On first run, the app will:

Request camera and microphone permissions
Download the Qwen 3.5 model (~500MB) - requires stable internet
Cache the model locally for offline use

📱 Usage

Basic Operation

Launch the app - Grant camera and microphone permissions when prompted
Point camera at scene - AI will automatically start describing what it sees
Listen to descriptions - Captions appear on screen while being spoken
Ask questions:
- Press and hold the large button (bottom half of screen)
- Speak your question in Chinese or English
- Release to get AI-powered answer based on current visual context

Best Practices

Stable Internet: Ensure good connectivity for first-time model download
Portrait Mode: Keep phone vertical for optimal camera framing
Lighting: Works best in well-lit environments
Distance: Hold phone at comfortable viewing distance (30-100cm from objects)

Performance Tuning

If you experience lag:

Switch to 5-bit model for faster inference
Increase captionProcessingInterval to 2.2s in settings

For better quality:

Use 8-bit model for improved accuracy
Consider backend integration for complex queries

🏗 Architecture

Project Structure

Glimmer/
├── App/                          # iOS application layer
│   ├── Views/                   # SwiftUI views
│   ├── ViewModels/              # Application state management
│   └── Services/                # Camera, Speech, TTS services
├── Sources/GlimmerCore/         # Core reusable framework
│   ├── Configuration/           # Model & prompt configs
│   ├── Domain/                  # Protocol definitions
│   ├── Inference/               # MLX engine & backends
│   └── Speech/                  # Caption & TTS policies
├── Tests/GlimmerCoreTests/      # Unit tests
└── docs/                        # Documentation

Key Components

1. Real-Time Visual Pipeline

CameraService → AppViewModel → FrameSnapshotWriter → LocalMLXAssistantEngine
                                                    ↓
                                            Qwen 3.5 VLM (MLX)
                                                    ↓
                                        CaptionSpeechPolicy → TTS

2. Voice Interaction Flow

User Press → Speech Recognition → Question + Visual Summary + Frame
                                                    ↓
                                        LocalMLXAssistantEngine
                                                    ↓
                                            Answer → TTS → Resume Visual Loop

Default Model

Current: Qwen3.5-0.8B

Why this model?

True vision-language model (image-text-to-text)
Optimized for MLX framework
0.8B parameters balance quality and speed on iPhone

Change model in: Sources/GlimmerCore/Configuration/AssistantModelConfiguration.swift

🛠 Development

Running Tests

# Core logic tests
swift test

# Full build verification
xcodebuild \
  -project Glimmer.xcodeproj \
  -scheme Glimmer \
  -destination 'generic/platform=iOS' \
  build

Local Release (No GitHub Actions)

Build and publish directly from your local machine:

# 1) Build unsigned archive
mkdir -p build
xcodebuild -project Glimmer.xcodeproj \
   -scheme Glimmer \
   -configuration Release \
   -destination 'generic/platform=iOS' \
   -archivePath build/Glimmer.xcarchive \
   archive \
   CODE_SIGNING_ALLOWED=NO \
   CODE_SIGNING_REQUIRED=NO \
   CODE_SIGN_IDENTITY=""

# 2) Package IPA
APP_PATH="build/Glimmer.xcarchive/Products/Applications/Glimmer.app"
mkdir -p build/Payload
cp -R "$APP_PATH" build/Payload/
(cd build && /usr/bin/zip -qry Glimmer-unsigned.ipa Payload)

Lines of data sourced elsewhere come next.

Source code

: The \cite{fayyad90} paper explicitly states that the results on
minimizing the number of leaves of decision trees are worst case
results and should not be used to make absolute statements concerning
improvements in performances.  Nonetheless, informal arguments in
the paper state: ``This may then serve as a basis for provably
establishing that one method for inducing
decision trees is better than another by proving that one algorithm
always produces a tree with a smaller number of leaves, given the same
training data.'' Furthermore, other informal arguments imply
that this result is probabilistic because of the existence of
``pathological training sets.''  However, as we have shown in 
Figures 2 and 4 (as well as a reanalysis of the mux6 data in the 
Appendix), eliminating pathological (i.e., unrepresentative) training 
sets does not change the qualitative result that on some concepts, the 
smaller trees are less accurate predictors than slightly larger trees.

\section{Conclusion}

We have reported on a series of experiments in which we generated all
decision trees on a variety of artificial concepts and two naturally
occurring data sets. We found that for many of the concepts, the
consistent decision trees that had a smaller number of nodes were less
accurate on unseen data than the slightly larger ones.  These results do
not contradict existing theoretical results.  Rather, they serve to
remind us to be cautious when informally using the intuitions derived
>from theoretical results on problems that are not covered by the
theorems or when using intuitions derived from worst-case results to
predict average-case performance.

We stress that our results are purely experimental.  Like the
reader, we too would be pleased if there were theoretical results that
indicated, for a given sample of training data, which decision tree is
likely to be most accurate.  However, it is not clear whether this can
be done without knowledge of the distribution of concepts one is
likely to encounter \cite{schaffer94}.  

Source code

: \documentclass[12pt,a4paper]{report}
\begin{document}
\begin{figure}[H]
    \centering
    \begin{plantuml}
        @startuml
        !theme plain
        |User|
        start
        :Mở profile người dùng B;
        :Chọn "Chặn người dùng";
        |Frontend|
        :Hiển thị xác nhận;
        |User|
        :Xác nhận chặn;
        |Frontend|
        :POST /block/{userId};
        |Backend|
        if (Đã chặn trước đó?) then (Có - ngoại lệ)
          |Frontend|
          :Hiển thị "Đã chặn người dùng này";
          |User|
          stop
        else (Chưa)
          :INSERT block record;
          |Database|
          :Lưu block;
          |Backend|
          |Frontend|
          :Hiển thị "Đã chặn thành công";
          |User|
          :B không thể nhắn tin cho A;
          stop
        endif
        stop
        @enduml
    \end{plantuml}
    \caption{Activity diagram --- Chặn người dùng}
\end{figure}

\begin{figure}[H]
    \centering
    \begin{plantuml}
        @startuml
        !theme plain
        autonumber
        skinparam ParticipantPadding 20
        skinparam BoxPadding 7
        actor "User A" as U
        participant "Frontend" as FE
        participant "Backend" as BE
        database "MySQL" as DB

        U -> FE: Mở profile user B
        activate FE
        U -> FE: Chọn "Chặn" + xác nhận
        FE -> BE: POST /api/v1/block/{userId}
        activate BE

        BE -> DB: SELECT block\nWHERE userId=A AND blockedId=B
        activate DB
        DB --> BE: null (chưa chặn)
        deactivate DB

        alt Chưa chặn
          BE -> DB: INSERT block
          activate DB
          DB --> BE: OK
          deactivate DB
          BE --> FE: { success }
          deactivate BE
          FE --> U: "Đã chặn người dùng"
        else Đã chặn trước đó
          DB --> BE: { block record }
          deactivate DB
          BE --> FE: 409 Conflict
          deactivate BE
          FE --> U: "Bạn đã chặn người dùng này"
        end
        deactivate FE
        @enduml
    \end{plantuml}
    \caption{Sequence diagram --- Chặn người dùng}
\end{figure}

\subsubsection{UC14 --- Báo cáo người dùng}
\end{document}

# 3) Create release from local artifact (replace vX.Y.Z)
gh release create vX.Y.Z build/Glimmer-unsigned.ipa \
   --title "vX.Y.Z" \
   --generate-notes

Requirements:

GitHub CLI installed and authenticated (gh auth login)
Tag vX.Y.Z should match your release version

Backend Integration

The architecture supports seamless backend switching:

Protocol: AssistantEngine (in GlimmerCore/Domain/)
Local Implementation: LocalMLXAssistantEngine
Remote Stub: RemoteAssistantEngine (ready for implementation)

To integrate a cloud backend:

// In AppViewModel initialization
let engine = RemoteAssistantEngine(apiEndpoint: "https://your-api.com")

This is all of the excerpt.